Recent information out of research company Gartner confirmed that Windows 8 has failed to jumpstart the PC market. Going forward, Hewlett-Packard will find itself locked into a debilitating price war against Chinese rival Lenovo, as the PC market slogs through this inevitable decline. According to Gartner research, the global PC market contracted by 10.9% during the second calendar quarter of 2013, in terms of year-over-year unit shipments. During this time frame, Lenovo surpassed Hewlett-Packard as the world's leading PC manufacturer, according to volume. Be advised that Gartner also claimed that the PC consumer market in Western Europe collapsed by 25.8% through Q2 2013. A somber Meike Escherich, Gartner principal research analyst, then said that looming Windows 8.1 and Intel Haswell upgrades "will not fully compensate for the ongoing PC decline."

The Bottom Line

Again, Hewlett-Packard posted $20.3 billion in asset write-downs and restructuring charges for fiscal 2012. That year, HP racked up $12.7 billion in losses upon $120.4 billion in revenue. Be advised that the massive 2012 charges taken by HP do make for difficult year-to-year earnings comparisons. As such, revenue figures will be more so beneath the microscope. Going forward, sharp declines in revenue may put the company at risk for another round of asset impairment charges within the next three years. In the near term, the stock remains at risk for taking heavy losses into 2014, after investors realize that near obsolete HP computers have begun to pile up at the Best Buy (NYSE:BBY) bargain bin.

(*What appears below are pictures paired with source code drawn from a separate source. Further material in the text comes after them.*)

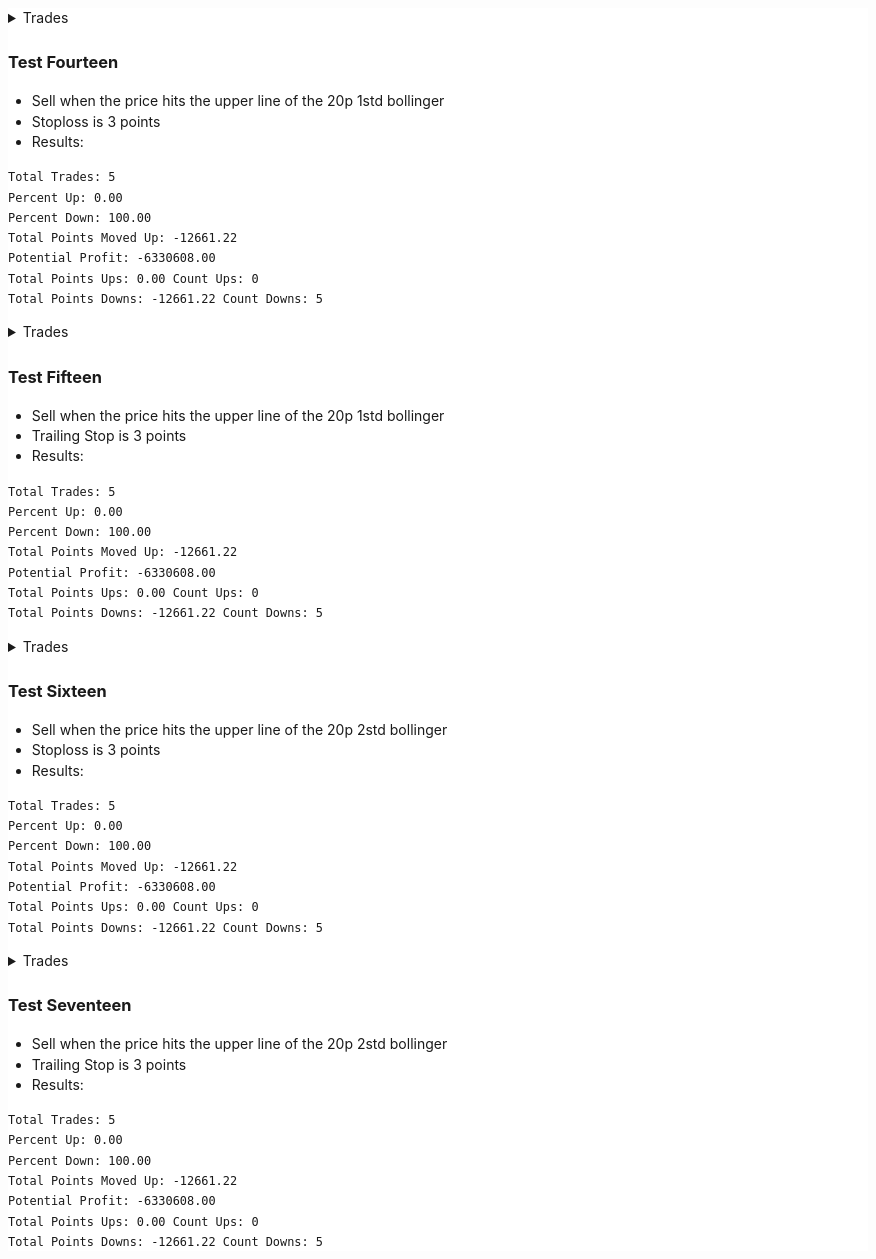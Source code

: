 <details><summary>Trades</summary></details>

### Test Fourteen
* Sell when the price hits the upper line of the 20p 1std bollinger
* Stoploss is 3 points
* Results:
```
Total Trades: 5
Percent Up: 0.00
Percent Down: 100.00
Total Points Moved Up: -12661.22
Potential Profit: -6330608.00
Total Points Ups: 0.00 Count Ups: 0
Total Points Downs: -12661.22 Count Downs: 5
```

<details><summary>Trades</summary></details>

### Test Fifteen
* Sell when the price hits the upper line of the 20p 1std bollinger
* Trailing Stop is 3 points
* Results:
```
Total Trades: 5
Percent Up: 0.00
Percent Down: 100.00
Total Points Moved Up: -12661.22
Potential Profit: -6330608.00
Total Points Ups: 0.00 Count Ups: 0
Total Points Downs: -12661.22 Count Downs: 5
```

<details><summary>Trades</summary></details>

### Test Sixteen
* Sell when the price hits the upper line of the 20p 2std bollinger
* Stoploss is 3 points
* Results:
```
Total Trades: 5
Percent Up: 0.00
Percent Down: 100.00
Total Points Moved Up: -12661.22
Potential Profit: -6330608.00
Total Points Ups: 0.00 Count Ups: 0
Total Points Downs: -12661.22 Count Downs: 5
```

<details><summary>Trades</summary></details>

### Test Seventeen
* Sell when the price hits the upper line of the 20p 2std bollinger
* Trailing Stop is 3 points
* Results:
```
Total Trades: 5
Percent Up: 0.00
Percent Down: 100.00
Total Points Moved Up: -12661.22
Potential Profit: -6330608.00
Total Points Ups: 0.00 Count Ups: 0
Total Points Downs: -12661.22 Count Downs: 5
```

On October 8, 2013, Hewlett-Packard closed out the trading session at $20.75 per share. Wall Street then valued HP at $40 billion, in terms of market capitalization. Hewlett-Packard may finish up its 2013 fiscal year with $5 billion in net income, which would be a dramatic improvement above the $12.7 billion in 2012 losses. The $5 billion 2013 net income projection would mean that HP now trades at eight times current earnings. On paper, bulls may argue that HP stock is cheap trading at single-digit multiples, while undergoing an obvious turnaround in business. A more nuanced view of the Q3 2013 report, however, would indicate that HP financials largely deteriorated over the past year.

Hewlett-Packard recently generated $83.2 billion in revenue, during the latest nine months ended July 31, 2013. For the sake of comparison, HP had already amassed $90.4 billion in revenue at this very same point in time last year. Year-over-year revenue and cost of sales both declined by 8% at HP. As such, it would appear that the aggressive cost-cutting measures proposed in Whitman's 2012 letter-to-shareholders have failed to materialize in real terms. Research and development spending has also declined slightly from $2.5 billion to $2.4 billion between the first three quarters of 2012 and 2013. As such, all avenues to realize future growth have been blocked off at this PC supply chain bottleneck. Hewlett-Packard is a strong sell.

Disclosure: I have no positions in any stocks mentioned, and no plans to initiate any positions within the next 72 hours. I wrote this article myself, and it expresses my own opinions. I am not receiving compensation for it (other than from Seeking Alpha). I have no business relationship with any company whose stock is mentioned in this article.